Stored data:
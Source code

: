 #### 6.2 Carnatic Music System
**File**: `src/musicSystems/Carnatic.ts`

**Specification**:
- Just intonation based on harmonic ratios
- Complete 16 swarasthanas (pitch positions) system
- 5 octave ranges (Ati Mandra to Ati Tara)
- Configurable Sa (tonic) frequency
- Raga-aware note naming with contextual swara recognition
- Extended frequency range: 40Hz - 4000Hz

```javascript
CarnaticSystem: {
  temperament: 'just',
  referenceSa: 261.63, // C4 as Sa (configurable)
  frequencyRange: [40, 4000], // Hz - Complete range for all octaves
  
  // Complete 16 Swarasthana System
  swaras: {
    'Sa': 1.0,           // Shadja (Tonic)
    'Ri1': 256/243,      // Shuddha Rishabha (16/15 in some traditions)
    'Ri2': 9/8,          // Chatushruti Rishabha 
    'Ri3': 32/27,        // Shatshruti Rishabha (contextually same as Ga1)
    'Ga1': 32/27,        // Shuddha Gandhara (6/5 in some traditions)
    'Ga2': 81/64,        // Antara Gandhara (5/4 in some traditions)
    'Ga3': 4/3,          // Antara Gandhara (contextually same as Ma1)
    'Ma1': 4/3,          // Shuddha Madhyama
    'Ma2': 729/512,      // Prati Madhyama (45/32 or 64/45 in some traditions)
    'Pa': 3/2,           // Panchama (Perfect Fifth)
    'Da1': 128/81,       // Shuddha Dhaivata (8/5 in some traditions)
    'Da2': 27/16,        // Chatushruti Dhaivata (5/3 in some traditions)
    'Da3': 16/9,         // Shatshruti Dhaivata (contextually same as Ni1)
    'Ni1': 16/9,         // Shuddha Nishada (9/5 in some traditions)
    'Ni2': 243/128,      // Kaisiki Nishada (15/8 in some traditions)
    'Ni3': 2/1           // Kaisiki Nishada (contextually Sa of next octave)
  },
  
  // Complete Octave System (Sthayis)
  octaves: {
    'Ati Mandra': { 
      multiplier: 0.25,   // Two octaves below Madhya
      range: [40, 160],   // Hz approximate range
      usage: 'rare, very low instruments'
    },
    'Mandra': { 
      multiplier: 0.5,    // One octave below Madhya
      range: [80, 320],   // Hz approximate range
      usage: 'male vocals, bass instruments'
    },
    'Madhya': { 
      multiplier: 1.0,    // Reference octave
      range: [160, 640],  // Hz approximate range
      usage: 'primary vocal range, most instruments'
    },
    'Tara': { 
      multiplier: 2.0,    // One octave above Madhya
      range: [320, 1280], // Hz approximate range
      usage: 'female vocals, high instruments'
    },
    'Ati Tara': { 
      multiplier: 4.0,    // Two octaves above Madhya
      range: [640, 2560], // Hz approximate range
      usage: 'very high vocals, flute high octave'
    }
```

§ **WORK TO BE COMPLETED**:
The response must contain every entry, each one identical to the original.

§ **RESULT FOR THIS TASK**:
Source code

: #### 6.2 Carnatic Music System
**File**: `src/musicSystems/Carnatic.ts`

**Specification**:
- Just intonation based on harmonic ratios
- Complete 16 swarasthanas (pitch positions) system
- 5 octave ranges (Ati Mandra to Ati Tara)
- Configurable Sa (tonic) frequency
- Raga-aware note naming with contextual swara recognition
- Extended frequency range: 40Hz - 4000Hz

```javascript
CarnaticSystem: {
  temperament: 'just',
  referenceSa: 261.63, // C4 as Sa (configurable)
  frequencyRange: [40, 4000], // Hz - Complete range for all octaves
  
  // Complete 16 Swarasthana System
  swaras: {
    'Sa': 1.0,           // Shadja (Tonic)
    'Ri1': 256/243,      // Shuddha Rishabha (16/15 in some traditions)
    'Ri2': 9/8,          // Chatushruti Rishabha 
    'Ri3': 32/27,        // Shatshruti Rishabha (contextually same as Ga1)
    'Ga1': 32/27,        // Shuddha Gandhara (6/5 in some traditions)
    'Ga2': 81/64,        // Antara Gandhara (5/4 in some traditions)
    'Ga3': 4/3,          // Antara Gandhara (contextually same as Ma1)
    'Ma1': 4/3,          // Shuddha Madhyama
    'Ma2': 729/512,      // Prati Madhyama (45/32 or 64/45 in some traditions)
    'Pa': 3/2,           // Panchama (Perfect Fifth)
    'Da1': 128/81,       // Shuddha Dhaivata (8/5 in some traditions)
    'Da2': 27/16,        // Chatushruti Dhaivata (5/3 in some traditions)
    'Da3': 16/9,         // Shatshruti Dhaivata (contextually same as Ni1)
    'Ni1': 16/9,         // Shuddha Nishada (9/5 in some traditions)
    'Ni2': 243/128,      // Kaisiki Nishada (15/8 in some traditions)
    'Ni3': 2/1           // Kaisiki Nishada (contextually Sa of next octave)
  },
  
  // Complete Octave System (Sthayis)
  octaves: {
    'Ati Mandra': { 
      multiplier: 0.25,   // Two octaves below Madhya
      range: [40, 160],   // Hz approximate range
      usage: 'rare, very low instruments'
    },
    'Mandra': { 
      multiplier: 0.5,    // One octave below Madhya
      range: [80, 320],   // Hz approximate range
      usage: 'male vocals, bass instruments'
    },
    'Madhya': { 
      multiplier: 1.0,    // Reference octave
      range: [160, 640],  // Hz approximate range
      usage: 'primary vocal range, most instruments'
    },
    'Tara': { 
      multiplier: 2.0,    // One octave above Madhya
      range: [320, 1280], // Hz approximate range
      usage: 'female vocals, high instruments'
    },
    'Ati Tara': { 
      multiplier: 4.0,    // Two octaves above Madhya
      range: [640, 2560], // Hz approximate range
      usage: 'very high vocals, flute high octave'
    }
```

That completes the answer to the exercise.